Improving Hierarchical Model Efficiency

Hi everyone!

I started to dig deeper into hierarchical models with STAN and got to a version of my model which successfully runs. However, on the full dataset, (200 binary decisions per subject; 300 subjects), the model takes around 15 hours to run.

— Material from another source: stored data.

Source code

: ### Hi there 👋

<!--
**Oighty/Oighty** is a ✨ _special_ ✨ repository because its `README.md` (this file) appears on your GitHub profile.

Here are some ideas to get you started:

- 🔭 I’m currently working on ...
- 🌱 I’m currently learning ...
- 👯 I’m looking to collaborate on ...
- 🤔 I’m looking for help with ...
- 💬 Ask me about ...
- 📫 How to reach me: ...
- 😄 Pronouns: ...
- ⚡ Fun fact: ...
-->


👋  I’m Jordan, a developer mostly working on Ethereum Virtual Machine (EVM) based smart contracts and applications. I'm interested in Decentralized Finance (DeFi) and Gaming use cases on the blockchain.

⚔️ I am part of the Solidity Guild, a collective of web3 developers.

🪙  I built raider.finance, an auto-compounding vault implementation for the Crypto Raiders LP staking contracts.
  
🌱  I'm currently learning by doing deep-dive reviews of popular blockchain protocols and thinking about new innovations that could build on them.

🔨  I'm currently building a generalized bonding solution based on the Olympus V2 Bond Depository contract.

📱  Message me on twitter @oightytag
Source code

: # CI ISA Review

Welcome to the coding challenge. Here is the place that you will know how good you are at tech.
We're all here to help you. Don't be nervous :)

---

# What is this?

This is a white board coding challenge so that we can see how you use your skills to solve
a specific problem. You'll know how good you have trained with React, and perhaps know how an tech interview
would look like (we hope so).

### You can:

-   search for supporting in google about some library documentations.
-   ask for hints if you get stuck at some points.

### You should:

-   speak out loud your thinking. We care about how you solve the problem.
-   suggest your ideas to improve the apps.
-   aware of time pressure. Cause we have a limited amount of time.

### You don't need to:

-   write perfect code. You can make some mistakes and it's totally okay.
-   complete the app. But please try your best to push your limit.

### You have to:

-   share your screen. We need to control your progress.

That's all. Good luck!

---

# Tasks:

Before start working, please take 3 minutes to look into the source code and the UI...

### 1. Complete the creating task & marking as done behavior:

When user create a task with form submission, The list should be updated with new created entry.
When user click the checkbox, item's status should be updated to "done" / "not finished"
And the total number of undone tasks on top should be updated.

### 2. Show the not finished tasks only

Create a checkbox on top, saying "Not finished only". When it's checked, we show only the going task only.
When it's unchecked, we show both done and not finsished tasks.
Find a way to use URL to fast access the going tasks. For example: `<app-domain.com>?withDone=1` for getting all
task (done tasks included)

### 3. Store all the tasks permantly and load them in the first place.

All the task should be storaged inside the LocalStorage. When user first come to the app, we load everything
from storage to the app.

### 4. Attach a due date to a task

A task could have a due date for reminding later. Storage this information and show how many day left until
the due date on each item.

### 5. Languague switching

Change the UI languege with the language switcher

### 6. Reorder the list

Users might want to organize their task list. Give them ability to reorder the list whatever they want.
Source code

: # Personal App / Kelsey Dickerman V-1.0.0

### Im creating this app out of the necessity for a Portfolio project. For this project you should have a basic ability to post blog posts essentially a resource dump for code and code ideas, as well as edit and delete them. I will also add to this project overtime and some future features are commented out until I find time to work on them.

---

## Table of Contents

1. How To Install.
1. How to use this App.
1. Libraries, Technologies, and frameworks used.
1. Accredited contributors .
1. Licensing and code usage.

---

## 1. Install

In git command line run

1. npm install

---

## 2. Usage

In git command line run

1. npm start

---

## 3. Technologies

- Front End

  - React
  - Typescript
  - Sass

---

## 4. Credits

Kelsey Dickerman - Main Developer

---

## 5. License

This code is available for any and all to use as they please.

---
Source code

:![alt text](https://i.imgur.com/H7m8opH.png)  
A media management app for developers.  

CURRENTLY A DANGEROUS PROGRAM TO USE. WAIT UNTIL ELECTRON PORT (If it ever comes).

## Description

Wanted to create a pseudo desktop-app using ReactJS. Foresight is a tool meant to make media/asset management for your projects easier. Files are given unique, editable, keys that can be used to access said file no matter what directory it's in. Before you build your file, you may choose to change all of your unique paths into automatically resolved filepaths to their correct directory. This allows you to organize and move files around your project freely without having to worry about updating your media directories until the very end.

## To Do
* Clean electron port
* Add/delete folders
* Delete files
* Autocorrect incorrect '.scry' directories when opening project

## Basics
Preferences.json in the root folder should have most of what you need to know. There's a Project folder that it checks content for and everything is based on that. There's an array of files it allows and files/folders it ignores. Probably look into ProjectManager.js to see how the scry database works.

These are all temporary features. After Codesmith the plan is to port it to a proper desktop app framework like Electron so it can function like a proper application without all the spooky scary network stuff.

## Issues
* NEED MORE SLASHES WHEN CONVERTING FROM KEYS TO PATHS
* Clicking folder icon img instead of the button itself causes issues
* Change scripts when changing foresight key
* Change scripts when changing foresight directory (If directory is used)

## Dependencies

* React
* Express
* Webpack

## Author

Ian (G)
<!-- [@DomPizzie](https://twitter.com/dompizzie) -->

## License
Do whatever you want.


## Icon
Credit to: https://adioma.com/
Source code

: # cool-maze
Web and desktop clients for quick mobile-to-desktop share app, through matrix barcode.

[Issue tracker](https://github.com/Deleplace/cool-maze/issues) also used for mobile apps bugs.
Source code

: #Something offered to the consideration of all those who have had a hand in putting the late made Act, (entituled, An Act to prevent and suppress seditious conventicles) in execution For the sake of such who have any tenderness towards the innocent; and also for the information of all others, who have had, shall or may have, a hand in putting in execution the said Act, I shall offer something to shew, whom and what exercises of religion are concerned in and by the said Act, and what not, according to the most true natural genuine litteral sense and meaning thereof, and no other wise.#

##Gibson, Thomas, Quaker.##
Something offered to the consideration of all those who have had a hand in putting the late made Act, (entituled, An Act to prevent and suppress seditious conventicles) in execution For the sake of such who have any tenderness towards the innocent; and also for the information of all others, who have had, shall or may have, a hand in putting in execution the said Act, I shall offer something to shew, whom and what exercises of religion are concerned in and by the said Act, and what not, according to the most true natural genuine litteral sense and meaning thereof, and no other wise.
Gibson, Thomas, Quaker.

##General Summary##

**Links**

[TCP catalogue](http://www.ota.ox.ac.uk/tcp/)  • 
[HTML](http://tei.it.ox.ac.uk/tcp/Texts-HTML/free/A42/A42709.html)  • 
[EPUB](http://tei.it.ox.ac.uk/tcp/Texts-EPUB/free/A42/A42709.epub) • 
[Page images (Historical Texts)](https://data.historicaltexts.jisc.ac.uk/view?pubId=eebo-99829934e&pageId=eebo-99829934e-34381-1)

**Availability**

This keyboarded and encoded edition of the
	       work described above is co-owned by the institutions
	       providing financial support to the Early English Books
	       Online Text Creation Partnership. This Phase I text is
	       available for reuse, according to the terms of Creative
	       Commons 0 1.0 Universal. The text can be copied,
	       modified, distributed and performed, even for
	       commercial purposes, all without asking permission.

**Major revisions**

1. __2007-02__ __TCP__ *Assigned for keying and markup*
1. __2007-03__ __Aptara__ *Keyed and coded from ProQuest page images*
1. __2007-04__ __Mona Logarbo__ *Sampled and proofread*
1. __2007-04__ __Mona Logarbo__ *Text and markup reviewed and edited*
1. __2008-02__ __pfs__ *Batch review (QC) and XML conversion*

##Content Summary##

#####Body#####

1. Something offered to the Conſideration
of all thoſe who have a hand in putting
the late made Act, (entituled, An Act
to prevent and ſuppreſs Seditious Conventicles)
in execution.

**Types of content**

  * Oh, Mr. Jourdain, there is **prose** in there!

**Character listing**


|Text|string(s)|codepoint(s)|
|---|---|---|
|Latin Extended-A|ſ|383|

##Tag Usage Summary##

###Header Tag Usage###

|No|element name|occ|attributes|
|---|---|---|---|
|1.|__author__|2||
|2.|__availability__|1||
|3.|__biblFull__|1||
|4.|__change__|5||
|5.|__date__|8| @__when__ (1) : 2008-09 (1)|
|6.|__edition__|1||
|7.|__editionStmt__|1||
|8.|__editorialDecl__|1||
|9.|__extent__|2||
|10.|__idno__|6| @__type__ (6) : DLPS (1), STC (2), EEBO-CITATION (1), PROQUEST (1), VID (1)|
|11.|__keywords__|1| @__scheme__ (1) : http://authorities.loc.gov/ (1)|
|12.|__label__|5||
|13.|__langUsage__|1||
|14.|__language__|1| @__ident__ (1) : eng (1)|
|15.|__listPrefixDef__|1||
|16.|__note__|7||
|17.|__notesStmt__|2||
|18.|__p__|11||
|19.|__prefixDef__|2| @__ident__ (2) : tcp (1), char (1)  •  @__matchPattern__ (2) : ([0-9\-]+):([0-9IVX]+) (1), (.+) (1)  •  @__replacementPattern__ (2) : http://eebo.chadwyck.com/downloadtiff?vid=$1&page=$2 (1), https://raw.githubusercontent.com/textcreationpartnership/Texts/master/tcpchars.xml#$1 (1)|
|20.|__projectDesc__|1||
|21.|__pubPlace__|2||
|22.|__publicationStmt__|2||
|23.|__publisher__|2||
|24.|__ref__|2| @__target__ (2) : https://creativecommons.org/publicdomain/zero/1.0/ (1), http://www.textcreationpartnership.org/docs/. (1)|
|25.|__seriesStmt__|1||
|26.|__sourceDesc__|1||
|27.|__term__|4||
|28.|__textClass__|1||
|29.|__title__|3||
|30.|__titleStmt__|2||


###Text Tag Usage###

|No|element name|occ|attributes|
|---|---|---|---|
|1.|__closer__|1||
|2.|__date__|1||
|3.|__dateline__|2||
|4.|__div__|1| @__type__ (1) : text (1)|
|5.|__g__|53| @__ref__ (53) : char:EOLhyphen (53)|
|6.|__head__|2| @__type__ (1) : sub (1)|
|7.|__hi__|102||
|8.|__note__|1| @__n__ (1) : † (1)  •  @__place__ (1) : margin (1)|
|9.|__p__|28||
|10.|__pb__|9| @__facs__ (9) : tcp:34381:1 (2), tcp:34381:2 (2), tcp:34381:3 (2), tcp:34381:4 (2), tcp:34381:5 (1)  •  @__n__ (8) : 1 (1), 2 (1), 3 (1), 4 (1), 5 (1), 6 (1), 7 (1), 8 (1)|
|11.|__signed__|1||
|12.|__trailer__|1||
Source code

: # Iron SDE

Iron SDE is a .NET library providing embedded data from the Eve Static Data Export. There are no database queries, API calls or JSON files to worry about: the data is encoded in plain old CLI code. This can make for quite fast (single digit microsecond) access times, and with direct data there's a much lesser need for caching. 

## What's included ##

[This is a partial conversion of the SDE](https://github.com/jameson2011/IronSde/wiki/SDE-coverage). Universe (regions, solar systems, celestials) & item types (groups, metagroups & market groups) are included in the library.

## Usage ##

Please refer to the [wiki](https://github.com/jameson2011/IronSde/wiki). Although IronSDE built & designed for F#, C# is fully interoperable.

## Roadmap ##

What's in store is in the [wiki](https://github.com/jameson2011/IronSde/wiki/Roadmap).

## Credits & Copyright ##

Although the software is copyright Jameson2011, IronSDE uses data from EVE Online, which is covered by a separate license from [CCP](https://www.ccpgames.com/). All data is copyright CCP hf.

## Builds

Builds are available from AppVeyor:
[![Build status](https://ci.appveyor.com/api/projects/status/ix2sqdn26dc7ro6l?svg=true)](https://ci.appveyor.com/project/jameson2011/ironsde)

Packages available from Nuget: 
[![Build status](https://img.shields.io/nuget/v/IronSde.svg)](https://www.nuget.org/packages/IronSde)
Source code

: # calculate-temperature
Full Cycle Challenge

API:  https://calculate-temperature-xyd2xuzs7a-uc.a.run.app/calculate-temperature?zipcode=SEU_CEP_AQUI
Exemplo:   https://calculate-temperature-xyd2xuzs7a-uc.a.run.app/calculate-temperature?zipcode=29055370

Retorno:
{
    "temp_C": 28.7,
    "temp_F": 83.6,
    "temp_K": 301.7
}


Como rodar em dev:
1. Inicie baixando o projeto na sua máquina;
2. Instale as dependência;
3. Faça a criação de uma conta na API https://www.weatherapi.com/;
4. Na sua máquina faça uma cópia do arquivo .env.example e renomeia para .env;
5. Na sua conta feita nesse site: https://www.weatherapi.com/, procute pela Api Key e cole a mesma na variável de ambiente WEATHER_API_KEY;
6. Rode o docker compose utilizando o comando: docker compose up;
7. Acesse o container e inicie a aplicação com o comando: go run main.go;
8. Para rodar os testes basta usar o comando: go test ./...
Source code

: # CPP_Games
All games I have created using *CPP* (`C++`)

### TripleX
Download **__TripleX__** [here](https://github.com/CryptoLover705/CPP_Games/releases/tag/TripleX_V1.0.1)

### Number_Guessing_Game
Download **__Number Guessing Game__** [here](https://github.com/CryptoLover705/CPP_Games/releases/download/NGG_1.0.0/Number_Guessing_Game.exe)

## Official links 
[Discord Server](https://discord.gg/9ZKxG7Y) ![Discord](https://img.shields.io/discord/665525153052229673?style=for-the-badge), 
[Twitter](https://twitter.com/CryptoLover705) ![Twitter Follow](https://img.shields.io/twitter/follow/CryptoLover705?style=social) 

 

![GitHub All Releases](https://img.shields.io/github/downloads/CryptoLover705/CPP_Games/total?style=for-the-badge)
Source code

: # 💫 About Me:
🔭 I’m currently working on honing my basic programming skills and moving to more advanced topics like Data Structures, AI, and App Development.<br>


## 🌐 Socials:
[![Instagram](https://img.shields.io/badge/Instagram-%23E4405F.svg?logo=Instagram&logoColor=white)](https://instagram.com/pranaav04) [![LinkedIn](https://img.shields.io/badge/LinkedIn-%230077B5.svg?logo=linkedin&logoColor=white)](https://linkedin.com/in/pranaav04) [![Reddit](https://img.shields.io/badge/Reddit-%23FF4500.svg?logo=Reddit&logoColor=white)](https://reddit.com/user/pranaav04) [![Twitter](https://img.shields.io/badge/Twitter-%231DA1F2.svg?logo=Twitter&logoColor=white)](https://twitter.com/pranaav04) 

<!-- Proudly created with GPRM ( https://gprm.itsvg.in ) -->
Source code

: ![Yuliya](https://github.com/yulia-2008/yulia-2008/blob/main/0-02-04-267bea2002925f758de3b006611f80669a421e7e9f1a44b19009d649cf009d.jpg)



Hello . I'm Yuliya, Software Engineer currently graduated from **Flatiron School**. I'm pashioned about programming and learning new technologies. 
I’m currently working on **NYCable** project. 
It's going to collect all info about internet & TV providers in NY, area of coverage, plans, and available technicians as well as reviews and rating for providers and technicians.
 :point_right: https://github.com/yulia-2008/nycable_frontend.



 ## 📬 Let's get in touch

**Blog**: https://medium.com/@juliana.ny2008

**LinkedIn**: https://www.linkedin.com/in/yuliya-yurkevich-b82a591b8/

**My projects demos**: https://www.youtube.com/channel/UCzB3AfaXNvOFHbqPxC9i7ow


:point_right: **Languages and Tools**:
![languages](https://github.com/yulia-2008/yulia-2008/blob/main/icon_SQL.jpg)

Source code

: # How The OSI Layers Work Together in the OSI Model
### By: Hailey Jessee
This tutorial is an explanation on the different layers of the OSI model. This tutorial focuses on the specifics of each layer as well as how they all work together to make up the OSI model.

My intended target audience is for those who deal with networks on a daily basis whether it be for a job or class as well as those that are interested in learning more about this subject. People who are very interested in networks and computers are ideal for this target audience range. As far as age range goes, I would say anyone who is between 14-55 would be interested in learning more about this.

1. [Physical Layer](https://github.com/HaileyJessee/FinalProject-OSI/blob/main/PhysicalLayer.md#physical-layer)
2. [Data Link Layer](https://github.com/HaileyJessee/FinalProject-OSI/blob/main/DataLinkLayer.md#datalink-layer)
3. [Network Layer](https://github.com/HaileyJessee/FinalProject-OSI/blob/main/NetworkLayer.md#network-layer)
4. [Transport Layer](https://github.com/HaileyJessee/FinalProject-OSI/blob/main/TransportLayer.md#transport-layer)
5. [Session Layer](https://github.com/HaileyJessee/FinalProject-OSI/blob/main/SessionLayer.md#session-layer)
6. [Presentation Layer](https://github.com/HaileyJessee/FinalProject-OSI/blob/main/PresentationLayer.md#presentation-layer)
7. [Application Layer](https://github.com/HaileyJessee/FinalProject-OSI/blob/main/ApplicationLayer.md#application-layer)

My solution is a combination of searching similar problems and trial-and-error, so I’m sure there is something to optimize here. Im glad for any feedback! Thank you!

data {
  int<lower=0> N;//number of observations
  int<lower=1> n_subject;//number of subjects
  int<lower=1,upper=n_subject> subject_id[N];//vector of subject indeces

  int<lower=1,upper=2> n_conditions;//number of conditions
  int<lower=1,upper=n_conditions> condition_id[N];//vector of condition indeces

  array[N] int y;
  vector[N] x;
}
parameters {
  vector<lower=0, upper=5>[n_subject] nu;
  vector<lower=0, upper=5>[n_subject] sigma_e;
  vector<lower=0, upper=5>[n_subject] sigma_o;
  vector<lower=0, upper=0.5>[n_subject] soc_pref;

  vector<lower=0>[n_conditions] nu_mu;
  vector<lower=0>[n_conditions] nu_sigma;

  real<lower=0> sigma_e_mu;
  real<lower=0> sigma_e_sigma;

  real<lower=0> sigma_o_mu;
  real<lower=0> sigma_o_sigma;

  real<lower=0> soc_pref_mu;
  real<lower=0> soc_pref_sigma;
}

transformed parameters{

  vector[N] ratio = soc_pref[subject_id] ./ (1 - soc_pref[subject_id]);
  vector[N] gamma = (pow(sigma_e[subject_id],2)) ./(pow(sigma_e[subject_id],2) + pow(nu[subject_id],2));
  vector[N] alpha = (pow(sigma_o[subject_id],2)) ./(pow(sigma_o[subject_id],2) + pow(nu[subject_id],2));
}


model {
  //priors

  for (c in 1:n_conditions){
    nu_mu[c] ~ normal(0, 0.1);
    nu_sigma[c] ~ normal(0, 0.1);
  }

  sigma_e_mu ~ normal(0, 0.1);
  sigma_e_sigma ~ normal(0, 0.1);

  sigma_o_mu ~ normal(0, 0.1);
  sigma_o_sigma ~ normal(0, 0.1);

  soc_pref_mu ~ normal(0, 0.1);
  soc_pref_sigma ~ normal(0, 0.1);

  for (n in 1:N) {
    nu[subject_id[n]] ~ normal(nu_mu[condition_id[n]], nu_sigma[condition_id[n]]);
  }

  sigma_e ~ normal(sigma_e_mu, sigma_e_sigma);
  sigma_o ~ normal(sigma_o_mu, sigma_o_sigma);
  soc_pref ~ normal(soc_pref_mu, soc_pref_sigma);


  vector[N] projection = ((alpha[subject_id] .* log(x)) - (gamma[subject_id] .* log(ratio))) ./ (nu[subject_id] .* sqrt(pow(gamma[subject_id],2) + pow(alpha[subject_id],2)));
  y ~ bernoulli(Phi(projection));
}

Without going into the nitty gritty (or maybe going into the model at all), I’m assuming you are modeling each subject with their own parameter and (partially-)pooling them using a group-level distribution.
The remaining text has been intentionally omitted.